What you need to do: Please write out exactly the lines from the opening of the listing through the line that holds "诸水平箭头都是\trMono", including both, and nothing else; no pictures.

Excerpted data:

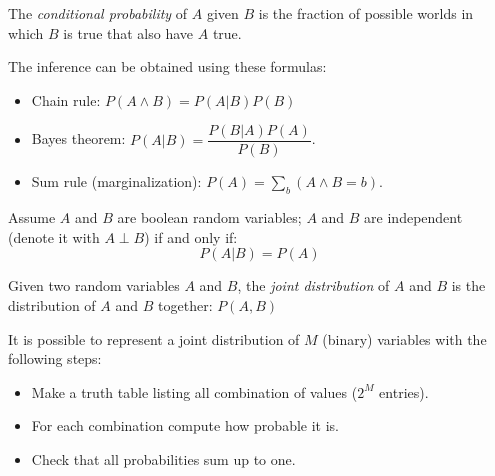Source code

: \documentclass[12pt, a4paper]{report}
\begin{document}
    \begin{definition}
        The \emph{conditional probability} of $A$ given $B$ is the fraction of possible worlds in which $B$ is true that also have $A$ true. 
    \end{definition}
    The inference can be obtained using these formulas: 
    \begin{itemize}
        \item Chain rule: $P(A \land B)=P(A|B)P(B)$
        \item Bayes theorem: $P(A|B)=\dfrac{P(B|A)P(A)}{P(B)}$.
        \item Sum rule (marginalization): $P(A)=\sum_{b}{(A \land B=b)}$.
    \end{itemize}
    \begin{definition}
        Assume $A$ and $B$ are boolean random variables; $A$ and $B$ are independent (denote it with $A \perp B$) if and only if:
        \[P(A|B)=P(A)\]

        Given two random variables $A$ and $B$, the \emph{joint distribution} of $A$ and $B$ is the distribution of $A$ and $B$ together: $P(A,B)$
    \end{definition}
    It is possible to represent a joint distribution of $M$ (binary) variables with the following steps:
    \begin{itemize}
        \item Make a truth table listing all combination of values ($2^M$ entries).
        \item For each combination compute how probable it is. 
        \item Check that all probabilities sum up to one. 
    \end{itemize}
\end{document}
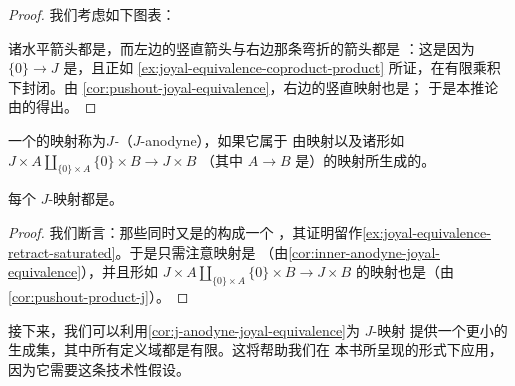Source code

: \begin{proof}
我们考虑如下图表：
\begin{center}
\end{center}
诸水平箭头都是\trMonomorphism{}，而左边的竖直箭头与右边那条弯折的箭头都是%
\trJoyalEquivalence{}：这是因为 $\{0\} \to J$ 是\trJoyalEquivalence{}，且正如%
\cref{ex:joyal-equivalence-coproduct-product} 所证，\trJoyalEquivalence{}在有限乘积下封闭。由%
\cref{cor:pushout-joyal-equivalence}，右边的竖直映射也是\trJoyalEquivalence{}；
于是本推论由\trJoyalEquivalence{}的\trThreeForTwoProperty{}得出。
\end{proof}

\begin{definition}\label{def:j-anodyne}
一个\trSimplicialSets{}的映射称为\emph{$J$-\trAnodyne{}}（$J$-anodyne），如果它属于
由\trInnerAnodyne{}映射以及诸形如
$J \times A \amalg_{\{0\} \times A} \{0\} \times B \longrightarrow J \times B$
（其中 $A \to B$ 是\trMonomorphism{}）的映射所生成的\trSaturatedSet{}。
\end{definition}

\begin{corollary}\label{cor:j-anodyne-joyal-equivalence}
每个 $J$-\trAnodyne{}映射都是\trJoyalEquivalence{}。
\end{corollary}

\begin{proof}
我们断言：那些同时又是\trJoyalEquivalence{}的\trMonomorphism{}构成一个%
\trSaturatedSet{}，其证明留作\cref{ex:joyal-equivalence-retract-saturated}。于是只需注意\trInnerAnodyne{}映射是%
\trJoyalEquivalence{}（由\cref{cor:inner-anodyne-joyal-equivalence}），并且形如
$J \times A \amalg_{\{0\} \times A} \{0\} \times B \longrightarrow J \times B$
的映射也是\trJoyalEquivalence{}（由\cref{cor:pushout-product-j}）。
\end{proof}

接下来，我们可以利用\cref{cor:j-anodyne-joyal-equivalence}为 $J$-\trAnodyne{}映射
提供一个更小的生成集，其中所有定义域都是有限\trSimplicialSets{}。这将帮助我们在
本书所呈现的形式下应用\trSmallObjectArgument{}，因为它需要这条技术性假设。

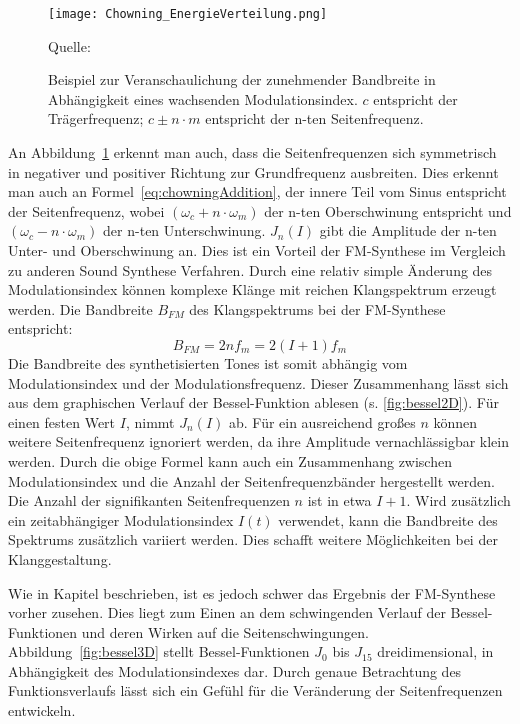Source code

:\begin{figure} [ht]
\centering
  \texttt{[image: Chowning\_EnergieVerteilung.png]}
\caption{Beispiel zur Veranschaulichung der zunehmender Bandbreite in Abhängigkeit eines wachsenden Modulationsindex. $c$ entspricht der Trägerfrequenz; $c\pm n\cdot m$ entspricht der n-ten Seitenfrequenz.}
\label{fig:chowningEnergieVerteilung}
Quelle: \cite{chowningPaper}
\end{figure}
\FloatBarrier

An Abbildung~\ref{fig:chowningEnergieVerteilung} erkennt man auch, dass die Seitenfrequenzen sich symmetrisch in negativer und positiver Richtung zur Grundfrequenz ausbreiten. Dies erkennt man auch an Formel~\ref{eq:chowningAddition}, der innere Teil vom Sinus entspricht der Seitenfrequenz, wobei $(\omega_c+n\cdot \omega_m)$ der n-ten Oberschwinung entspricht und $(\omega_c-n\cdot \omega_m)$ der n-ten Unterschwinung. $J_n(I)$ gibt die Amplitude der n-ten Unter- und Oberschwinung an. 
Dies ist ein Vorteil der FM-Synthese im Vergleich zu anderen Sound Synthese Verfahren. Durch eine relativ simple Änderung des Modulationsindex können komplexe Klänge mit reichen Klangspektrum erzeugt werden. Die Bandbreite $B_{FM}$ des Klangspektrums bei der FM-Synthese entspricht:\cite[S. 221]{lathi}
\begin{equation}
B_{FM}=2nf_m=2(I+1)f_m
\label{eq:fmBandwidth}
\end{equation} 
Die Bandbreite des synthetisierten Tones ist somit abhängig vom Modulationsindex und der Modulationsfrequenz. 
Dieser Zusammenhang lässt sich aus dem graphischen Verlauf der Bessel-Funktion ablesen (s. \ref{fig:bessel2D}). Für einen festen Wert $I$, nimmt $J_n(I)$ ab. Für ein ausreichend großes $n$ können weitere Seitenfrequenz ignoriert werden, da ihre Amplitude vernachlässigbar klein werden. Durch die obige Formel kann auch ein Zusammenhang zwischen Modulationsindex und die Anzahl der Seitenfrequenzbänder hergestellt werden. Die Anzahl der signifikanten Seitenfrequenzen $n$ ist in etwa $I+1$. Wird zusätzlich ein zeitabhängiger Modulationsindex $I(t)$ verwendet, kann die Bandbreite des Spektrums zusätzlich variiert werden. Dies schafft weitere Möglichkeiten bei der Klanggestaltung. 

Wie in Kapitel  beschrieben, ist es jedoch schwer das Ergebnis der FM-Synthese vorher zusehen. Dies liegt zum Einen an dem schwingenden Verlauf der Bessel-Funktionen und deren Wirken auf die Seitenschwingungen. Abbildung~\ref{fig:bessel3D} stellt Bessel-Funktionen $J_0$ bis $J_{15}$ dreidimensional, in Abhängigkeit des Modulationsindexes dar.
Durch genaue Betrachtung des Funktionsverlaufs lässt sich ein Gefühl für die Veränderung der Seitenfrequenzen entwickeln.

Answer for the task:
Source code

: \documentclass[12pt, a4paper]{report}
\begin{document}
    \begin{definition}
        The \emph{conditional probability} of $A$ given $B$ is the fraction of possible worlds in which $B$ is true that also have $A$ true. 
    \end{definition}
    The inference can be obtained using these formulas: 
    \begin{itemize}
        \item Chain rule: $P(A \land B)=P(A|B)P(B)$
        \item Bayes theorem: $P(A|B)=\dfrac{P(B|A)P(A)}{P(B)}$.
        \item Sum rule (marginalization): $P(A)=\sum_{b}{(A \land B=b)}$.
    \end{itemize}
    \begin{definition}
        Assume $A$ and $B$ are boolean random variables; $A$ and $B$ are independent (denote it with $A \perp B$) if and only if:
        \[P(A|B)=P(A)\]

        Given two random variables $A$ and $B$, the \emph{joint distribution} of $A$ and $B$ is the distribution of $A$ and $B$ together: $P(A,B)$
    \end{definition}
    It is possible to represent a joint distribution of $M$ (binary) variables with the following steps:
    \begin{itemize}
        \item Make a truth table listing all combination of values ($2^M$ entries).
        \item For each combination compute how probable it is. 
        \item Check that all probabilities sum up to one. 
    \end{itemize}
\end{document}
Source code

: \begin{proof}
我们考虑如下图表：
\begin{center}
\end{center}
诸水平箭头都是\trMonomorphism{}，而左边的竖直箭头与右边那条弯折的箭头都是%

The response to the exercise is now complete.